転生(てんせい、てんしょう)



転生てんせい, てんしょう)とは、死後に別の存在として生まれ変わること。肉体・記憶・人格などの同一性が保たれないことから復活と区別される。また一部の宗教では再生とも言われる。仏教では、特に輪廻と区別はされていない。また、再び生まれる、「再生」という語ではなく、再び存在する、「再有」という語を用いる。仏教では、魂の存在を認めていないため、輪廻における主体(アートマン)を想定する他の思想と区別するためである。転生する前の人生のことを前世、転生した後の人生のことを来世と言う。輪廻のように人間動物を含めた広い範囲で転生すると主張する説と、人間は人間にしか転生しないという説がある。

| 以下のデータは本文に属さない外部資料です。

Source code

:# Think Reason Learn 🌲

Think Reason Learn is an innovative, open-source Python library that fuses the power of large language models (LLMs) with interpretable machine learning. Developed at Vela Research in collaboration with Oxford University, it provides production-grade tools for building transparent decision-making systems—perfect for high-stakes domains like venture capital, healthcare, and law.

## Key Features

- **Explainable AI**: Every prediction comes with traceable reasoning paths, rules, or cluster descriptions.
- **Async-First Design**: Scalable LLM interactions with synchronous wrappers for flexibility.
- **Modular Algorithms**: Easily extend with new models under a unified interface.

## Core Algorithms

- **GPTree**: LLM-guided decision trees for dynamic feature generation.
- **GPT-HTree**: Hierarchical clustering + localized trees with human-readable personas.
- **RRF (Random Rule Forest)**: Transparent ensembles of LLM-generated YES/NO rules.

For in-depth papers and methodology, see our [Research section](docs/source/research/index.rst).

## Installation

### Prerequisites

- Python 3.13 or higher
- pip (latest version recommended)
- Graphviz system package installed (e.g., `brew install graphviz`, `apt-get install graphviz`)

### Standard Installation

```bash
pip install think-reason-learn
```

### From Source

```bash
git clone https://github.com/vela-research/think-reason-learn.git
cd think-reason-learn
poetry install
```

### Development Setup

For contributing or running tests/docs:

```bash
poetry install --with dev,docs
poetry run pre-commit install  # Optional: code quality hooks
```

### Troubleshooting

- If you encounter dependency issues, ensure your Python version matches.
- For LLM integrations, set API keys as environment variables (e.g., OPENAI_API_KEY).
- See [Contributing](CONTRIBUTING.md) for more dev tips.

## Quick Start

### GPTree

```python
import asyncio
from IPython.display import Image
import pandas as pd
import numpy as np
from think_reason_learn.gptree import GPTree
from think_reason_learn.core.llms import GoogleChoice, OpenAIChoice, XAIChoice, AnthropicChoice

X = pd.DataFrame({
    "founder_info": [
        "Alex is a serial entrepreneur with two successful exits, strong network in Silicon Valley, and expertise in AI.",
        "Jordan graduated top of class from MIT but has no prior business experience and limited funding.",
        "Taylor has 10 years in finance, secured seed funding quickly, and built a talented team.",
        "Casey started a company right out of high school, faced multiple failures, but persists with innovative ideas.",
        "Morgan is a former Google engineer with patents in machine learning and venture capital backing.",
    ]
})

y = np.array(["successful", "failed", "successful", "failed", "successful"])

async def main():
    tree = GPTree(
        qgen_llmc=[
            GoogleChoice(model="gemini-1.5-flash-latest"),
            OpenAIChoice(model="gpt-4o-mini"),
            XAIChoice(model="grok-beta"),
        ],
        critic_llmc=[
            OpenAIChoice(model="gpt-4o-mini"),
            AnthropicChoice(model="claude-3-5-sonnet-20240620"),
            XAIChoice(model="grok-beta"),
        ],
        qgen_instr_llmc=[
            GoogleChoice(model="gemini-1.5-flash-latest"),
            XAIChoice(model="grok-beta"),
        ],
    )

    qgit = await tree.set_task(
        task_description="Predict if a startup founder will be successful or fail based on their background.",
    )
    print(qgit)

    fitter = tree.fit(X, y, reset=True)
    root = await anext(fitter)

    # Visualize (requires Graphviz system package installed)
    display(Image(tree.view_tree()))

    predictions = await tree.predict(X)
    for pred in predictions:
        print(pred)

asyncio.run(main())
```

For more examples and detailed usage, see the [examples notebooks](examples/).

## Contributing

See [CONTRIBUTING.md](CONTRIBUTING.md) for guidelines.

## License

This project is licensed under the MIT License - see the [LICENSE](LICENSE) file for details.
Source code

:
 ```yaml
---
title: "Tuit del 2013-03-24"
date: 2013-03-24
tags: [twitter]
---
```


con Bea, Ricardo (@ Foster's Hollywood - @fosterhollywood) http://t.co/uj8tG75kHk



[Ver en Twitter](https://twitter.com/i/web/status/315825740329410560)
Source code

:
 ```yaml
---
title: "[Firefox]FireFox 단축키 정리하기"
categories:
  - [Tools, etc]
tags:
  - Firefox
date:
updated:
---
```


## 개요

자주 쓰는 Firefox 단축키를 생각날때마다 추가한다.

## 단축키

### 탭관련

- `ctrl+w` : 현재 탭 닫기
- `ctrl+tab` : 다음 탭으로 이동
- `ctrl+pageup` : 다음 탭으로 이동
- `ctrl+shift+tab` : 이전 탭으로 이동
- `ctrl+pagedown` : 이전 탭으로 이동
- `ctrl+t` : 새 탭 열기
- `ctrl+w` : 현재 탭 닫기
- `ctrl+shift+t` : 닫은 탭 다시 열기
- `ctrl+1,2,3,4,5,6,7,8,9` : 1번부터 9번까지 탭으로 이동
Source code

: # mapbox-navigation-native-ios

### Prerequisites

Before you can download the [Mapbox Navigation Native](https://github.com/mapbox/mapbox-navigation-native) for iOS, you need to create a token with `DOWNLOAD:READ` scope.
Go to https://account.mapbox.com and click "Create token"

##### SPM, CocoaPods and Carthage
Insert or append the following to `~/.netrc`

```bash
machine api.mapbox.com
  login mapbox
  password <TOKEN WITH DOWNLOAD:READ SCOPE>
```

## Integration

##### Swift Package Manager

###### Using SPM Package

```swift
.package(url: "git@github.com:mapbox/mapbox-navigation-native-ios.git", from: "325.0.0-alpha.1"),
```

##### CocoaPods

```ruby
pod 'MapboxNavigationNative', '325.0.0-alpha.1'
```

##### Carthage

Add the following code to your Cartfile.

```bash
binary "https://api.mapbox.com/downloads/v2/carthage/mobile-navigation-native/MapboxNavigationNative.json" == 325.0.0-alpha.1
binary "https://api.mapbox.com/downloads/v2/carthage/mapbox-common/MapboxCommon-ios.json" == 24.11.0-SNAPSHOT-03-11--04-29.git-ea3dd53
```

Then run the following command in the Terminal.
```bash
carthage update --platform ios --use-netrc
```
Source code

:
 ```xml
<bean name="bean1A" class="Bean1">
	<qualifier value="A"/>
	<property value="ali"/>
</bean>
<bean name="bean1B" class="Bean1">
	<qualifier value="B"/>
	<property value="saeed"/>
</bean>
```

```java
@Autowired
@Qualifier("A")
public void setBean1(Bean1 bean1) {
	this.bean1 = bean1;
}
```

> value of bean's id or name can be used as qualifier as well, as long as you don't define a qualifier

一般には仏教を語る上でのみ触れられるが、仏教に固有の思想ではなく、釈迦以前の思想家にも見られ、インドのみならずギリシア古代の宗教思想にも認められる。インドでは六道輪廻にみられるような生まれ変わり(→輪廻)による苦から解脱することが目的とされた。現代の日本では、仏教における転生を、単に民衆を道徳へ導くための建前として語られたにすぎないとする者も多くいるが、過去の日本では、輪廻思想は仏教において前提とされる一般的な考え方であり、浄土教源信(げんしん)などのように、転生を信じながら真摯な布教活動をした宗教家が多くいた。

古来、宗教団体や心霊研究者等が科学的研究をしているが、多くは事例蒐集(収集)のみで終始させることが多い。本質的に真正な科学的、合理的手法による実証の極めて難しい分野であり、信じる、信じないの議論に陥ってしまうことが多いのが実情である。